## RECORDS FOR THIS TASK
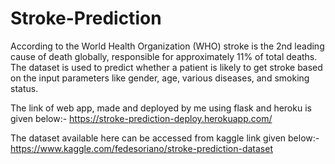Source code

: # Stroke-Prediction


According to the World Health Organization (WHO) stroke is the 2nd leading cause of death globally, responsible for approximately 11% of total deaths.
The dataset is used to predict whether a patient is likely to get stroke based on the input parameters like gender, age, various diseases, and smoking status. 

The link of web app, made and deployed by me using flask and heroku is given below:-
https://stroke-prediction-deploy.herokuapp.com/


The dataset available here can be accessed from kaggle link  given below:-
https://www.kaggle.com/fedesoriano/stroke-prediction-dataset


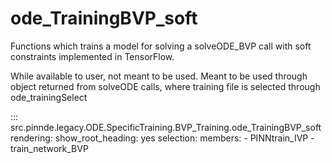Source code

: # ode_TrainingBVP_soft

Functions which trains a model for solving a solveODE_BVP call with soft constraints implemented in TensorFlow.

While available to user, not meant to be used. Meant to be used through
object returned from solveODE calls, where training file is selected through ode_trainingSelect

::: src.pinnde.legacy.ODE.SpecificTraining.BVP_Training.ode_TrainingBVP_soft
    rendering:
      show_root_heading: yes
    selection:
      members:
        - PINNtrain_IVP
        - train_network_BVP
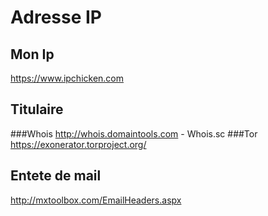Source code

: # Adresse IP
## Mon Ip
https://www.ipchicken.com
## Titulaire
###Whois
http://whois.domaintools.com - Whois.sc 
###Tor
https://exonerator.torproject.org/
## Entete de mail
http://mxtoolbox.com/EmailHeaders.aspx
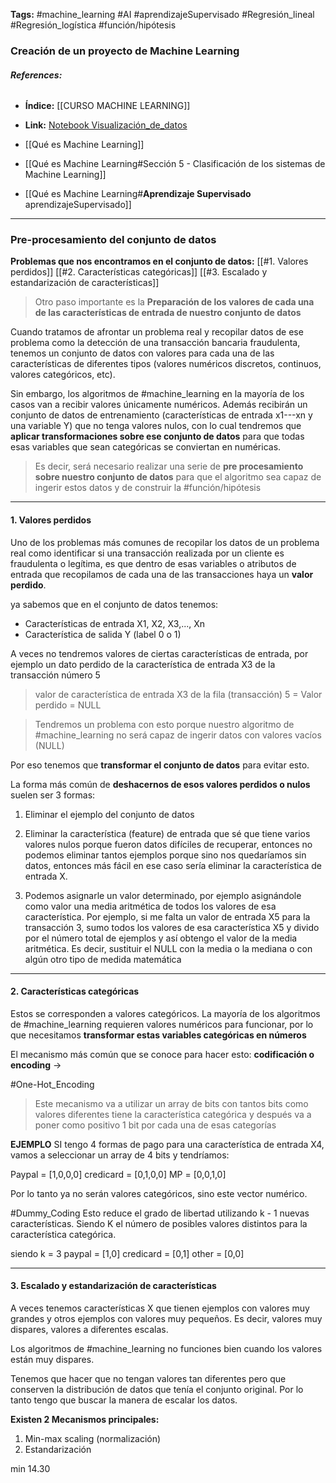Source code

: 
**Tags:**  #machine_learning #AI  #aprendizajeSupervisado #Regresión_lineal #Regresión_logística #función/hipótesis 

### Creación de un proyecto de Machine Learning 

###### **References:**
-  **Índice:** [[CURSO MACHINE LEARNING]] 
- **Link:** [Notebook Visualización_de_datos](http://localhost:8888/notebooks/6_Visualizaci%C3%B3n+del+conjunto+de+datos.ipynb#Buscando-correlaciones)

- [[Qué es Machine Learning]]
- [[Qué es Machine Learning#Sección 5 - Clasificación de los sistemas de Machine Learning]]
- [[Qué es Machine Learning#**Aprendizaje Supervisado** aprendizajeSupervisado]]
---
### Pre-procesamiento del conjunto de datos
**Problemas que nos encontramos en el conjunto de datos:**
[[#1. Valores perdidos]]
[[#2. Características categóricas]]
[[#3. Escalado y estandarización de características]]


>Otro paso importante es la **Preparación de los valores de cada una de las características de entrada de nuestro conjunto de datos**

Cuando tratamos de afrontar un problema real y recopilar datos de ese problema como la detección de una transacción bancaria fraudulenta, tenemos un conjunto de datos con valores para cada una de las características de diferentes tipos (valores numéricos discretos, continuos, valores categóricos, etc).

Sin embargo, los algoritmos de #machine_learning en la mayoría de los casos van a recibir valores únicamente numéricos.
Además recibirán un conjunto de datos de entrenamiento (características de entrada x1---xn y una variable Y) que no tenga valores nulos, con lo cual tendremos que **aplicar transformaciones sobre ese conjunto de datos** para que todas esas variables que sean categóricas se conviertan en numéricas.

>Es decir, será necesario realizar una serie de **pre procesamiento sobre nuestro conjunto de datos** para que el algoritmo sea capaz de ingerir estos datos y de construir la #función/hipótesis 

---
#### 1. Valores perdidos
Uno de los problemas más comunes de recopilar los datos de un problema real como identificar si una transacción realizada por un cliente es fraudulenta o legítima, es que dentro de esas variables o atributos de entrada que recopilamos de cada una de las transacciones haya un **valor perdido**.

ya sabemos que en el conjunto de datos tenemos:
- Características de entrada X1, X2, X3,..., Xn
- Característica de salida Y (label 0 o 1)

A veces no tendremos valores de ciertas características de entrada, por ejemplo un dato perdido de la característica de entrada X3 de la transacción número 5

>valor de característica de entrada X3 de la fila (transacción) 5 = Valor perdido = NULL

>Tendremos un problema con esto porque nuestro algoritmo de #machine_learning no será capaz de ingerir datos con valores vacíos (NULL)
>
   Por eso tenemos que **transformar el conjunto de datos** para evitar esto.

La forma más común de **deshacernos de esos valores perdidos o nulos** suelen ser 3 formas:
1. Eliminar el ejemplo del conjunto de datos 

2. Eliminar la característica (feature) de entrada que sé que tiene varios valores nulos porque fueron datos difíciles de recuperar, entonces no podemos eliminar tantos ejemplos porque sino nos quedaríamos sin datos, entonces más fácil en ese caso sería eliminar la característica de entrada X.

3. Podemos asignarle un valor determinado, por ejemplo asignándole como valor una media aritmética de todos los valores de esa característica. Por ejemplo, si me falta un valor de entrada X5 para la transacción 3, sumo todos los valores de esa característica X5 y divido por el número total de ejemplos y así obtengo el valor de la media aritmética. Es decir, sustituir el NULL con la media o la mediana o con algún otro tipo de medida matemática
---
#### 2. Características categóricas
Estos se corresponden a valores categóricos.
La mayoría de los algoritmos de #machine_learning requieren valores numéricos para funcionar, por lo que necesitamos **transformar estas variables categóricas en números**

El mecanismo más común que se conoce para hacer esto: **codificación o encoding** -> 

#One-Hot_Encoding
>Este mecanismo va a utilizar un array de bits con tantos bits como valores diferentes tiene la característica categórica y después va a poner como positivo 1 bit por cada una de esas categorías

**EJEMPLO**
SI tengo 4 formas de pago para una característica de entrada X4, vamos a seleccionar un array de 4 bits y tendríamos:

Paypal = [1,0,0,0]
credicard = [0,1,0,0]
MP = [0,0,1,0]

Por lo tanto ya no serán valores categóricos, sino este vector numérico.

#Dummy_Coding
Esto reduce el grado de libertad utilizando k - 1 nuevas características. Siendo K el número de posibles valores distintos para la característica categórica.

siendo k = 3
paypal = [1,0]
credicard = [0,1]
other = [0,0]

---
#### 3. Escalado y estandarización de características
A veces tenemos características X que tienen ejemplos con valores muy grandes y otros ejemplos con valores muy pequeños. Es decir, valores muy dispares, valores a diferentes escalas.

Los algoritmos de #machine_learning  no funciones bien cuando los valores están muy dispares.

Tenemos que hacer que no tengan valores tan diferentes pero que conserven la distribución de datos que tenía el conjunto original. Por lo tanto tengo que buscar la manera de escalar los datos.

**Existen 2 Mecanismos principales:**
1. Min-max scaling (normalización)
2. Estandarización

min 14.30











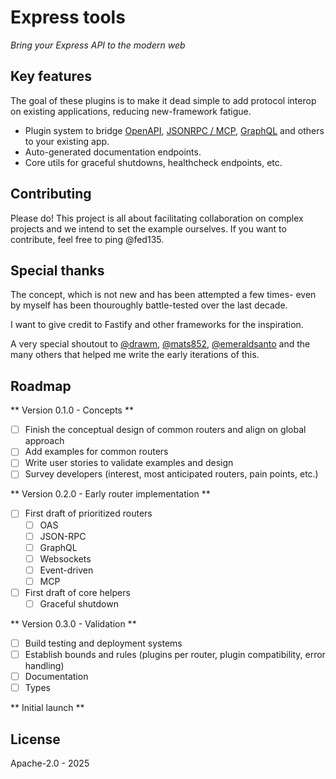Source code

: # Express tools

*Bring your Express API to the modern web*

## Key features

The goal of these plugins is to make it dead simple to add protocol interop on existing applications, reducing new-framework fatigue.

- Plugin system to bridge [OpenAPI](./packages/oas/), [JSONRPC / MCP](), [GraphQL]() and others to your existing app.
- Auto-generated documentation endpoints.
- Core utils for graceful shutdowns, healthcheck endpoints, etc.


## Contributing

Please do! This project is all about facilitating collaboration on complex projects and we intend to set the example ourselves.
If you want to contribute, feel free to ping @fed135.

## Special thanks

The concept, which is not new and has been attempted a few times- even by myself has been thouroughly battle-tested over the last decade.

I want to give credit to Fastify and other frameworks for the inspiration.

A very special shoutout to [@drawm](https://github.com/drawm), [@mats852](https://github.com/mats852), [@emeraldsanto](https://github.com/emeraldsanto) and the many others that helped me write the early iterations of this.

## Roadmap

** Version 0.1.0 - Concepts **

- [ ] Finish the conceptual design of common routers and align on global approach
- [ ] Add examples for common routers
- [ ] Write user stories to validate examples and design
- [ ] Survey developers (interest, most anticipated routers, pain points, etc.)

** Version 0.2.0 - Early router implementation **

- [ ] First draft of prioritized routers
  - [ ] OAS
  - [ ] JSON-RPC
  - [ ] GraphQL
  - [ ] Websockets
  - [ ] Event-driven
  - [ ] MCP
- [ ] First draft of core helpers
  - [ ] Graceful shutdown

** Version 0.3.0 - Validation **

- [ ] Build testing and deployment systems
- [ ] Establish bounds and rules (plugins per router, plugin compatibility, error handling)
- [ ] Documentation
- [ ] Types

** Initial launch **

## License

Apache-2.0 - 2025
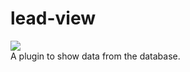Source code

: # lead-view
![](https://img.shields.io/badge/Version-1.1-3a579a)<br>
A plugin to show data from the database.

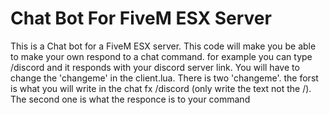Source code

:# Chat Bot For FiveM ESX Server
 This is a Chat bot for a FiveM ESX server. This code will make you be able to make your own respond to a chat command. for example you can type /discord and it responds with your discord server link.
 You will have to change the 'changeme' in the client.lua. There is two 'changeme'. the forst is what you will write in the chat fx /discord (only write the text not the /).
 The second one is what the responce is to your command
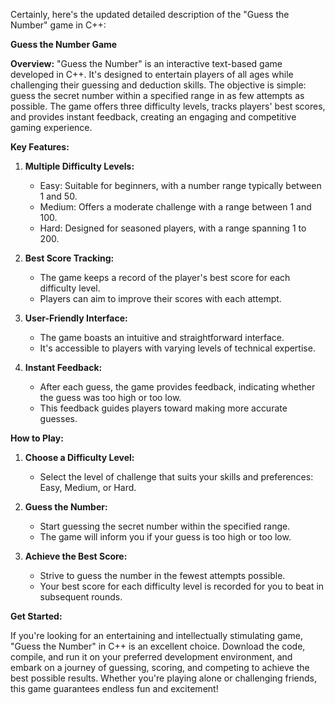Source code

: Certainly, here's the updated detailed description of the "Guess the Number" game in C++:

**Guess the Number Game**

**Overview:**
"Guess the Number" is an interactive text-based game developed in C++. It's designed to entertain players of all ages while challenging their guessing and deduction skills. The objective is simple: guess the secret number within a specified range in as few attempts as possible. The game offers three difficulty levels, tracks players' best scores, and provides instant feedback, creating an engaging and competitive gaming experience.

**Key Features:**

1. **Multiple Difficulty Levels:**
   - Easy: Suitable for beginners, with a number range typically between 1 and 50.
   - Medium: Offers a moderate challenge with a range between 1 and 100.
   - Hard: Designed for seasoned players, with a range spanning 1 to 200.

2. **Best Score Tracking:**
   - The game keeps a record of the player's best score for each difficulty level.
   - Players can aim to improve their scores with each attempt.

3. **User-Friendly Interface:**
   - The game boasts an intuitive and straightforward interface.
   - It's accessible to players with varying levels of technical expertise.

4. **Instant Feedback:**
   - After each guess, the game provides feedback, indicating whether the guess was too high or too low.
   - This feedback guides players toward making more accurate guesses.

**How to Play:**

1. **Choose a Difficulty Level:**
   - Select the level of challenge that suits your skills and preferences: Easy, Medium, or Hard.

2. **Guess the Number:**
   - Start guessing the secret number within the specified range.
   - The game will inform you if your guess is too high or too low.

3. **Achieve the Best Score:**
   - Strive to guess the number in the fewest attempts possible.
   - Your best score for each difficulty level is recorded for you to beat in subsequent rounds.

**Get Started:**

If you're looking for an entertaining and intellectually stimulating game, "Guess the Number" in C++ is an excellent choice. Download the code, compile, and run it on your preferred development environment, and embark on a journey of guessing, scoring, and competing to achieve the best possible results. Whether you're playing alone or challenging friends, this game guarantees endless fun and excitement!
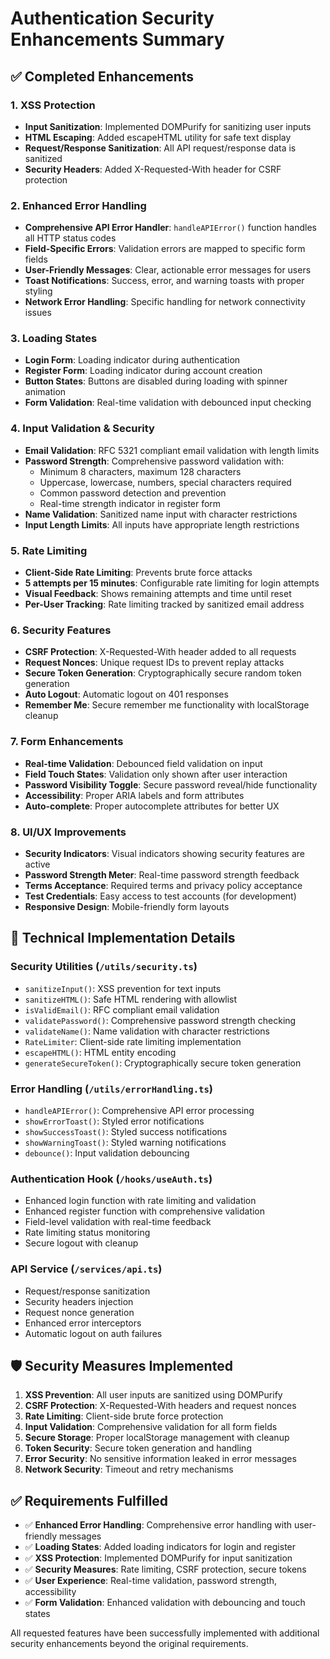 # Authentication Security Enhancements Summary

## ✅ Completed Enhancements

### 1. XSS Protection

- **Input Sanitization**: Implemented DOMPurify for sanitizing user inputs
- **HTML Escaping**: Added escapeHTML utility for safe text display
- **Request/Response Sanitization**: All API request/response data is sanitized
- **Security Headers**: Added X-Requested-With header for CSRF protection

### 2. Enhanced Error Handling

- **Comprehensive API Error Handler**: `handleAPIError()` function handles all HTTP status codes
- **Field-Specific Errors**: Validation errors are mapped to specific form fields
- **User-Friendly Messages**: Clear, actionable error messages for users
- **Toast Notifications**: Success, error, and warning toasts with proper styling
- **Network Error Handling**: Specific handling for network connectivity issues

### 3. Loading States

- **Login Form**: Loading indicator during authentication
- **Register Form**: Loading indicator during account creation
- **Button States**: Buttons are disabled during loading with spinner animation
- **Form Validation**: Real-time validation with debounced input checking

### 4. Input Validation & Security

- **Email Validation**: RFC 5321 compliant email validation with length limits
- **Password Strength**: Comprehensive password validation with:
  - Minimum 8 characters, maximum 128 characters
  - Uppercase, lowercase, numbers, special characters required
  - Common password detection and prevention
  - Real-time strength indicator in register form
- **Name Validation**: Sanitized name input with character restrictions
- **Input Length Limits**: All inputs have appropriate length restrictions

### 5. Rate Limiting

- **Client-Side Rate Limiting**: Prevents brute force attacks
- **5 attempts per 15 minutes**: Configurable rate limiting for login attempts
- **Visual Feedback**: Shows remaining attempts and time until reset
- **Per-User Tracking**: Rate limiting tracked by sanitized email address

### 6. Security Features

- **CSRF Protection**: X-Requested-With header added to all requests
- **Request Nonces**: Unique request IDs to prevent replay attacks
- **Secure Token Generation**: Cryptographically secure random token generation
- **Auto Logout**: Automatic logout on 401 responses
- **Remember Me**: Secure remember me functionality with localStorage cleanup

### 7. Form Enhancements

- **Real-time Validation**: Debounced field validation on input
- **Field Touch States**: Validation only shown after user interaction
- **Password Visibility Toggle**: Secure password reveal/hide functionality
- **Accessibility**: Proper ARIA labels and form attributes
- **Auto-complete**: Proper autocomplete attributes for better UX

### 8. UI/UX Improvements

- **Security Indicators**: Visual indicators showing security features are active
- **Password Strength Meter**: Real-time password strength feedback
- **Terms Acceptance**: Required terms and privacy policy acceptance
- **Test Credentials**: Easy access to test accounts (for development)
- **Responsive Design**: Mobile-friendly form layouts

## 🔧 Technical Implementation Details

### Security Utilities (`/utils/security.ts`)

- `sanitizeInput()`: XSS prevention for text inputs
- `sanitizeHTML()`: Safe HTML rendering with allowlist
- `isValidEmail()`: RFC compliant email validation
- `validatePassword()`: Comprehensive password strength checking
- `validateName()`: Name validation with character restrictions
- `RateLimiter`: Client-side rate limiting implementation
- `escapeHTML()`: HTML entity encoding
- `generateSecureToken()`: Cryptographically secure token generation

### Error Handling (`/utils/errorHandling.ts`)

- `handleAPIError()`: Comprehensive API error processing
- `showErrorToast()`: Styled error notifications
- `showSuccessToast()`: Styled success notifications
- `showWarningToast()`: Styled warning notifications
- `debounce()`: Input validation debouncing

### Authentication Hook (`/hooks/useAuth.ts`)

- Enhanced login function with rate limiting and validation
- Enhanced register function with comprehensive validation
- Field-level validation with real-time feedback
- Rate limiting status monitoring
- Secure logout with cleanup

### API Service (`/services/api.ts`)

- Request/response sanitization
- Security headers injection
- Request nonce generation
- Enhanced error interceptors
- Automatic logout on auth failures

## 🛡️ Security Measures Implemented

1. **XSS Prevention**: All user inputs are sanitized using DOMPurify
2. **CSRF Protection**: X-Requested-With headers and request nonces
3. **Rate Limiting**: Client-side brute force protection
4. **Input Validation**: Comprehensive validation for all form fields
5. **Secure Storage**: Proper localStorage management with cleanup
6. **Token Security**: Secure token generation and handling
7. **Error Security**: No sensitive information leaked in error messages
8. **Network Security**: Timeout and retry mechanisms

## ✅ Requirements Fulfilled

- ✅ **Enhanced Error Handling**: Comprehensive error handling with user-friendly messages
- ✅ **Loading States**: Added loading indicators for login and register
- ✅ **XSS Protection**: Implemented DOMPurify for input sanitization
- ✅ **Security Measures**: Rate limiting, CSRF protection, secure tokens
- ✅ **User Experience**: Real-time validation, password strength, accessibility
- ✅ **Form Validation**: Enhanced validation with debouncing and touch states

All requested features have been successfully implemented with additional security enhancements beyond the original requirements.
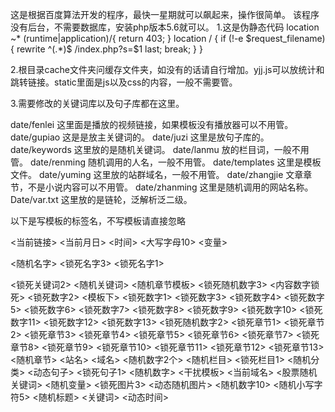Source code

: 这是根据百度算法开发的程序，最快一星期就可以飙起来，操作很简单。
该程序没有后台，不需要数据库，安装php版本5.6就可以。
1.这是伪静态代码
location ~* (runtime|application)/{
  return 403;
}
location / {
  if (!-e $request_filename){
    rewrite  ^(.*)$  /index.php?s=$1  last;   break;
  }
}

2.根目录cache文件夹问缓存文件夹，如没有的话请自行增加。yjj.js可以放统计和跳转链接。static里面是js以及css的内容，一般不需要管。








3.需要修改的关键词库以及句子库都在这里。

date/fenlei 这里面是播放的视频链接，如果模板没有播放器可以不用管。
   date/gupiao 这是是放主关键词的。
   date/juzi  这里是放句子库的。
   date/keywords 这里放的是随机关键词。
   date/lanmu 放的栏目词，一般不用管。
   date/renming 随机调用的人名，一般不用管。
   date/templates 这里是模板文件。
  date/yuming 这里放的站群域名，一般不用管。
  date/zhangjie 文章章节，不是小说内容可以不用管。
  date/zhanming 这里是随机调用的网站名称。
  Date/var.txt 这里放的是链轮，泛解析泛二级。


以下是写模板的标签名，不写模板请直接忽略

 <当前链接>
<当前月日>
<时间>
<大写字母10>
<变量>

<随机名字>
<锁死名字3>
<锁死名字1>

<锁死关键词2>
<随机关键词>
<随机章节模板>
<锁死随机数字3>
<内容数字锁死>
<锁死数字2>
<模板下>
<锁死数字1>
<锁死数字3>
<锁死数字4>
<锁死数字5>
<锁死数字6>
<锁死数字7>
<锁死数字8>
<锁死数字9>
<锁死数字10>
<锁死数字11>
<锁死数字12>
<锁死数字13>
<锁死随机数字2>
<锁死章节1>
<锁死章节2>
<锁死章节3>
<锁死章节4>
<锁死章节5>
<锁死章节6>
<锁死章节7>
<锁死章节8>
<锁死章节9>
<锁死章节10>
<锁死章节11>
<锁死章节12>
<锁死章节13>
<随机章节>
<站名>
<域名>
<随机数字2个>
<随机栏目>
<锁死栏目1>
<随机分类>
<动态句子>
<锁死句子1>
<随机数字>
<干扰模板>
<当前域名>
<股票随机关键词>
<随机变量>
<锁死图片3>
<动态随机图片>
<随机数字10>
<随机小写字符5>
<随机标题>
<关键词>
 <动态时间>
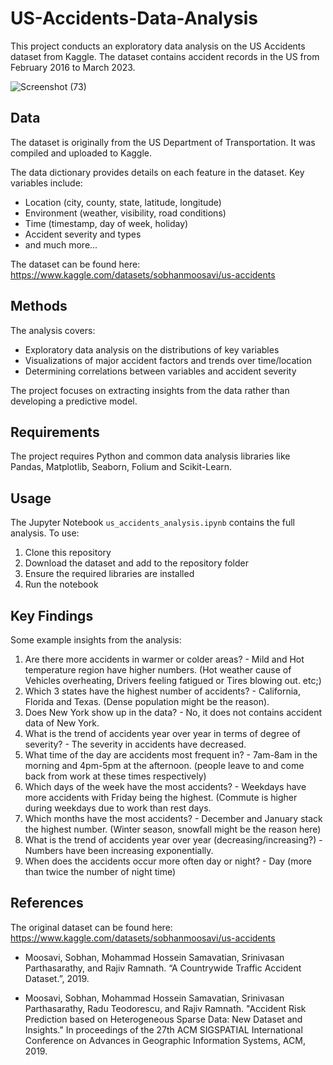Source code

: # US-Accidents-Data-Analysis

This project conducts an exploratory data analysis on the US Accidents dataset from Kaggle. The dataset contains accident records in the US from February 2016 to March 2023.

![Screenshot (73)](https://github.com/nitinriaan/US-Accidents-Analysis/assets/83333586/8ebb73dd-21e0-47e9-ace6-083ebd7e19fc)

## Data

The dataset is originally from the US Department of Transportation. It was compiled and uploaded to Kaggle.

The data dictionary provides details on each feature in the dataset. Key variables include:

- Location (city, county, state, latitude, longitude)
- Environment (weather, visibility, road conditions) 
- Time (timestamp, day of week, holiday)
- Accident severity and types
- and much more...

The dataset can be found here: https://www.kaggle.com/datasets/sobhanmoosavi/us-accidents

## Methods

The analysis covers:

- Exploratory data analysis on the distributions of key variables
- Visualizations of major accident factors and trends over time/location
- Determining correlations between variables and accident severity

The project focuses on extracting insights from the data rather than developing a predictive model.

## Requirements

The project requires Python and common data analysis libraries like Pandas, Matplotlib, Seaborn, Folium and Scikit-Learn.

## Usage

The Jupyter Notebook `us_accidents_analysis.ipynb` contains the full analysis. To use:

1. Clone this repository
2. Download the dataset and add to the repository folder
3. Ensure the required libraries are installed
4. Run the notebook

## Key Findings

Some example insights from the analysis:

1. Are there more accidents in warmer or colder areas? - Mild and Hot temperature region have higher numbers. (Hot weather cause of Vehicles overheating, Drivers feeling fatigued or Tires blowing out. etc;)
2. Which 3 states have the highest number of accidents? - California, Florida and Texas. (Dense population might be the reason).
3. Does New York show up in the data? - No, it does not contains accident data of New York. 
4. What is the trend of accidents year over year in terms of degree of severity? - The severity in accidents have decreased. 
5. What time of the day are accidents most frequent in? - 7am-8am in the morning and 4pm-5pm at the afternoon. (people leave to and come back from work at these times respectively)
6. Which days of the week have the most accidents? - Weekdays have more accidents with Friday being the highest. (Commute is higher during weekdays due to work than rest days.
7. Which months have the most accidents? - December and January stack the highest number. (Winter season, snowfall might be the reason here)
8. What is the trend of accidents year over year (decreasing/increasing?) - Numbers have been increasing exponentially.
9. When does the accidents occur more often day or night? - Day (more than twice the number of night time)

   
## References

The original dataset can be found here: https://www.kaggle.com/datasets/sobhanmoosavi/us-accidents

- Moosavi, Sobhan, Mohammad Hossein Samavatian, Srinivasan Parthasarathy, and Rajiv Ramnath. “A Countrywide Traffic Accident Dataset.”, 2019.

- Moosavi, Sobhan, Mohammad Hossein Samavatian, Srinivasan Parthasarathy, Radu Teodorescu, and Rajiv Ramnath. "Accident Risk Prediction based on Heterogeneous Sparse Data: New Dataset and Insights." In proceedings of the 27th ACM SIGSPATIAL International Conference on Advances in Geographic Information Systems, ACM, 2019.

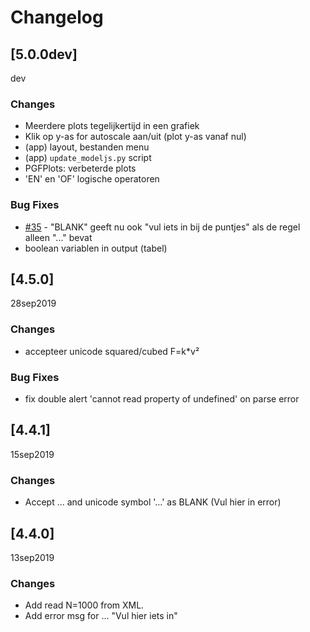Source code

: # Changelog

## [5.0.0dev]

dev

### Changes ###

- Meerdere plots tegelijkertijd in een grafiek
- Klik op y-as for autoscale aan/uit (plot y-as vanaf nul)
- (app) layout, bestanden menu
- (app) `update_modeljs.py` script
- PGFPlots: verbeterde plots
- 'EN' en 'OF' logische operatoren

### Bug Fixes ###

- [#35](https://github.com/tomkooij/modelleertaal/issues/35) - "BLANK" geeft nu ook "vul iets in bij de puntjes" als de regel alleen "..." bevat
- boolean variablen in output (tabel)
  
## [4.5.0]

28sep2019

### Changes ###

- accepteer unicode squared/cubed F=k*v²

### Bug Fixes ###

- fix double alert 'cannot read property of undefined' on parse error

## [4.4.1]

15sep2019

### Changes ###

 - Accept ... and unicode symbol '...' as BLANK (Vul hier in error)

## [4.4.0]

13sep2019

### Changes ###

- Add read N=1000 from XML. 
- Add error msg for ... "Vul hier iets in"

## WHAT IS NEEDED
Write down, word for word, the lines above from the one containing "The dataset is used" through the one containing "https://www.kaggle.com/fedesoriano/stroke-prediction-dataset", both ends included.

## YOUR SOLUTION
The dataset is used to predict whether a patient is likely to get stroke based on the input parameters like gender, age, various diseases, and smoking status. 

The link of web app, made and deployed by me using flask and heroku is given below:-
https://stroke-prediction-deploy.herokuapp.com/


The dataset available here can be accessed from kaggle link  given below:-
https://www.kaggle.com/fedesoriano/stroke-prediction-dataset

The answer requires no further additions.